Una tierna damisela, de unos quince años de edad, que jamás había salido de la casa paterna, se paseaba un día con su madre y con un presumido clérigo por la alameda de castaños, que con la fragancia de sus flores embalsamaban el aire con el sospechoso aroma que acabamos de tomarnos la libertad de mencionar.
-¡Oh! Dios mío, mamá, ese extraño olor -dice la jovencita a su madre sin darse cuenta de dónde procedía-. ¿Lo hueles, mamá? Es un olor que conozco.
-Cállate, hija, no digas esas cosas, te lo ruego.
-¿Y por qué no, mamá? No veo que haya nada de malo en decirte que ese olor no me resulta desconocido y de eso ya no me cabe la menor duda.
-Pero, hija...
-Pero, mamá, te repito que lo conozco. Padre, le ruego que me diga qué mal hago en asegurarle a mamá que conozco ese olor.

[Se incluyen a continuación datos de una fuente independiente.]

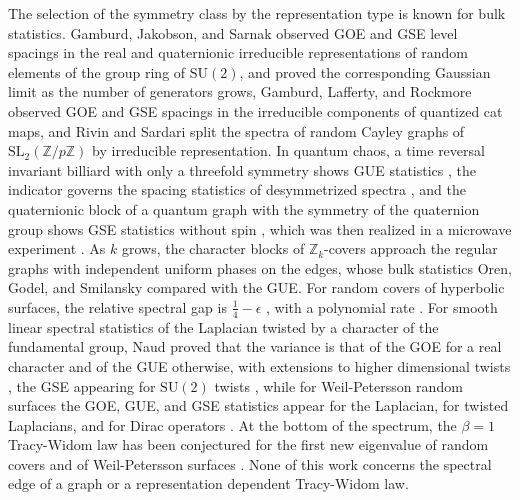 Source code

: \documentclass[12pt,oneside,english]{amsart}
\numberwithin{equation}{section}
\numberwithin{figure}{section}
\numberwithin{table}{section}
\theoremstyle{plain}
\numberwithin{thm}{section}
\theoremstyle{plain}
\theoremstyle{plain}
\theoremstyle{plain}
\theoremstyle{definition}
\theoremstyle{definition}
\theoremstyle{definition}
\theoremstyle{remark}
\begin{document}
The selection of the symmetry class by the representation type is
known for bulk statistics. Gamburd, Jakobson, and Sarnak \cite{GamburdJakobsonSarnak1999}
observed GOE and GSE level spacings in the real and quaternionic irreducible
representations of random elements of the group ring of $\mathrm{SU}(2)$,
and proved the corresponding Gaussian limit as the number of generators
grows, Gamburd, Lafferty, and Rockmore \cite{GamburdLaffertyRockmore2003}
observed GOE and GSE spacings in the irreducible components of quantized
cat maps, and Rivin and Sardari \cite{RivinSardari2019} split the
spectra of random Cayley graphs of $\mathrm{SL}_{2}(\mathbb{Z}/p\mathbb{Z})$
by irreducible representation. In quantum chaos, a time reversal invariant
billiard with only a threefold symmetry shows GUE statistics \cite{LeyvrazSchmitSeligman1996,KeatingRobbins1997},
the indicator governs the spacing statistics of desymmetrized spectra
\cite{JoynerMullerSieber2012}, and the quaternionic block of a quantum
graph with the symmetry of the quaternion group shows GSE statistics
without spin \cite{JoynerMullerSieber2014}, which was then realized
in a microwave experiment \cite{RehemanjiangEtAl2016}. As $k$ grows,
the character blocks of $\mathbb{Z}_{k}$-covers approach the regular
graphs with independent uniform phases on the edges, whose bulk statistics
Oren, Godel, and Smilansky \cite{OrenGodelSmilansky2009,OrenSmilansky2010}
compared with the GUE. For random covers of hyperbolic surfaces, the
relative spectral gap is $\frac{1}{4}-\epsilon$ \cite{MageeNaudPuder2022,HideMagee2023,MageePuderVanHandel2025},
with a polynomial rate \cite{HideMaceraThomas2025Covers}. For smooth
linear spectral statistics of the Laplacian twisted by a character
of the fundamental group, Naud \cite{Naud2026} proved that the variance
is that of the GOE for a real character and of the GUE otherwise,
with extensions to higher dimensional twists \cite{Moy2024,Maoz2026},
the GSE appearing for $\mathrm{SU}(2)$ twists \cite{Moy2024}, while
for Weil-Petersson random surfaces the GOE, GUE, and GSE statistics
appear for the Laplacian, for twisted Laplacians, and for Dirac operators
\cite{Rudnick2023,MarklofMonk2024}. At the bottom of the spectrum,
the $\beta=1$ Tracy-Widom law has been conjectured for the first new
eigenvalue of random covers and of Weil-Petersson surfaces \cite{HideMaceraThomas2025Covers,HideMaceraThomas2025WP}.
None of this work concerns the spectral edge of a graph or a representation
dependent Tracy-Widom law.
\end{document}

-Señorita -responde el eclesiástico, acariciándose la papada y aflautando la voz-, no es que haya hecho ningún mal exactamente; pero es que aquí nos hallamos bajo unos castaños y nosotros los naturalistas admitimos, en botánica, que la flor del castaño...
-¿Que la flor del castaño...?
-Pues bien, señorita, que huele como cuando se practica el amor carnal, y se supone que usted no conoce eso.

Acá dejo un cuento del francés Donatien Alphonse François, marqués de Sade, en el que puede apreciarse la calidad de su filosa pluma para poner en evidencia la picaresca de su época. Sade nació en París en 1740 y murió en 1814 en el hospital psiquiátrico de Sharington.